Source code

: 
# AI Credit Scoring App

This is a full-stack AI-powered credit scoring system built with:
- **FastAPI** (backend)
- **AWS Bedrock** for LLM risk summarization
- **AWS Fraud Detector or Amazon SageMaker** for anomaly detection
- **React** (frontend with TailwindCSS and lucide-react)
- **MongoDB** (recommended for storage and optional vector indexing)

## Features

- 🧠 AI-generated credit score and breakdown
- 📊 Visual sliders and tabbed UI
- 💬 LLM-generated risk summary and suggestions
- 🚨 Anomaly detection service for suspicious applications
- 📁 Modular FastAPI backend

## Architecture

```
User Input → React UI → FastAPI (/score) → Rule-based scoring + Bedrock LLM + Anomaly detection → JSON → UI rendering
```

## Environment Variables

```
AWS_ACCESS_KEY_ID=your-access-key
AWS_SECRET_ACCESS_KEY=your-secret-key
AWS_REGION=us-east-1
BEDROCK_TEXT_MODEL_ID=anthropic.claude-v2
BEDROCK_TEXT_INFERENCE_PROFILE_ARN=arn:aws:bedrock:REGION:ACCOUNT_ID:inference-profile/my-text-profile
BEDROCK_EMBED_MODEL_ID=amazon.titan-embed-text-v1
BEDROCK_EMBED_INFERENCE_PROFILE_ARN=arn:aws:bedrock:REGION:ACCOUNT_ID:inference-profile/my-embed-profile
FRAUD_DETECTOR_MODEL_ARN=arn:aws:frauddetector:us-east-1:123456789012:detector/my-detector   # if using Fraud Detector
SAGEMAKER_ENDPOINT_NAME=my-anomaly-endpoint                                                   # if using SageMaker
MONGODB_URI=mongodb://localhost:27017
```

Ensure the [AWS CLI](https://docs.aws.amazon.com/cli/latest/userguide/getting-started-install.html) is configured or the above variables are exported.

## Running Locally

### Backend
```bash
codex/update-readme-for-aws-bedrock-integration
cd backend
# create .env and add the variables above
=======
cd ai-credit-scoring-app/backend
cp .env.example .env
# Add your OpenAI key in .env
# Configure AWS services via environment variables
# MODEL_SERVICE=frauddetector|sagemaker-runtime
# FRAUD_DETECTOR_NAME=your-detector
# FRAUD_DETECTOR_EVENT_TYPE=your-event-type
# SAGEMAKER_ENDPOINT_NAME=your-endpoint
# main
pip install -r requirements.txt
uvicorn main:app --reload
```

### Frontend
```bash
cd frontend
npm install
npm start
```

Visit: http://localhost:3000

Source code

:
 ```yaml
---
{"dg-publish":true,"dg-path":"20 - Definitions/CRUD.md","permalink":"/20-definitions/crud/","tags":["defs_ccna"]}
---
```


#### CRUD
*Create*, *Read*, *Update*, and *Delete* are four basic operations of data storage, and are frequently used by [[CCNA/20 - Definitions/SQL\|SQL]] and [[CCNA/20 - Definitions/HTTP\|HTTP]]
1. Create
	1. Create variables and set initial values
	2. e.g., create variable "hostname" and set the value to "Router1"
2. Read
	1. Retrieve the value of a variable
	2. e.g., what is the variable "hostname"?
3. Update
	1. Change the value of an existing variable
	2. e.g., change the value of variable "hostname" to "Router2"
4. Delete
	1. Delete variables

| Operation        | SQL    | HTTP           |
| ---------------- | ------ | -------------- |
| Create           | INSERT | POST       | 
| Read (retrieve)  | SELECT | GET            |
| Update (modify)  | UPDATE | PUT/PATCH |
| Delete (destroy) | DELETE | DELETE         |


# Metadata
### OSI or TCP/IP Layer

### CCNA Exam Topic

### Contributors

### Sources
★ ★ ★
Return the entries above word for word.

> SOLUTION TO THIS PROBLEM
Source code

: 
# AI Credit Scoring App

This is a full-stack AI-powered credit scoring system built with:
- **FastAPI** (backend)
- **AWS Bedrock** for LLM risk summarization
- **AWS Fraud Detector or Amazon SageMaker** for anomaly detection
- **React** (frontend with TailwindCSS and lucide-react)
- **MongoDB** (recommended for storage and optional vector indexing)

## Features

- 🧠 AI-generated credit score and breakdown
- 📊 Visual sliders and tabbed UI
- 💬 LLM-generated risk summary and suggestions
- 🚨 Anomaly detection service for suspicious applications
- 📁 Modular FastAPI backend

## Architecture

```
User Input → React UI → FastAPI (/score) → Rule-based scoring + Bedrock LLM + Anomaly detection → JSON → UI rendering
```

## Environment Variables

```
AWS_ACCESS_KEY_ID=your-access-key
AWS_SECRET_ACCESS_KEY=your-secret-key
AWS_REGION=us-east-1
BEDROCK_TEXT_MODEL_ID=anthropic.claude-v2
BEDROCK_TEXT_INFERENCE_PROFILE_ARN=arn:aws:bedrock:REGION:ACCOUNT_ID:inference-profile/my-text-profile
BEDROCK_EMBED_MODEL_ID=amazon.titan-embed-text-v1
BEDROCK_EMBED_INFERENCE_PROFILE_ARN=arn:aws:bedrock:REGION:ACCOUNT_ID:inference-profile/my-embed-profile
FRAUD_DETECTOR_MODEL_ARN=arn:aws:frauddetector:us-east-1:123456789012:detector/my-detector   # if using Fraud Detector
SAGEMAKER_ENDPOINT_NAME=my-anomaly-endpoint                                                   # if using SageMaker
MONGODB_URI=mongodb://localhost:27017
```

Ensure the [AWS CLI](https://docs.aws.amazon.com/cli/latest/userguide/getting-started-install.html) is configured or the above variables are exported.

## Running Locally

### Backend
```bash
codex/update-readme-for-aws-bedrock-integration
cd backend
# create .env and add the variables above
=======
cd ai-credit-scoring-app/backend
cp .env.example .env
# Add your OpenAI key in .env
# Configure AWS services via environment variables
# MODEL_SERVICE=frauddetector|sagemaker-runtime
# FRAUD_DETECTOR_NAME=your-detector
# FRAUD_DETECTOR_EVENT_TYPE=your-event-type
# SAGEMAKER_ENDPOINT_NAME=your-endpoint
# main
pip install -r requirements.txt
uvicorn main:app --reload
```

### Frontend
```bash
cd frontend
npm install
npm start
```

Visit: http://localhost:3000

Source code

:
 ```yaml
---
{"dg-publish":true,"dg-path":"20 - Definitions/CRUD.md","permalink":"/20-definitions/crud/","tags":["defs_ccna"]}
---
```


#### CRUD
*Create*, *Read*, *Update*, and *Delete* are four basic operations of data storage, and are frequently used by [[CCNA/20 - Definitions/SQL\|SQL]] and [[CCNA/20 - Definitions/HTTP\|HTTP]]
1. Create
	1. Create variables and set initial values
	2. e.g., create variable "hostname" and set the value to "Router1"
2. Read
	1. Retrieve the value of a variable
	2. e.g., what is the variable "hostname"?
3. Update
	1. Change the value of an existing variable
	2. e.g., change the value of variable "hostname" to "Router2"
4. Delete
	1. Delete variables

| Operation        | SQL    | HTTP           |
| ---------------- | ------ | -------------- |
| Create           | INSERT | POST       | 
| Read (retrieve)  | SELECT | GET            |
| Update (modify)  | UPDATE | PUT/PATCH |
| Delete (destroy) | DELETE | DELETE         |


# Metadata
### OSI or TCP/IP Layer

### CCNA Exam Topic

### Contributors

### Sources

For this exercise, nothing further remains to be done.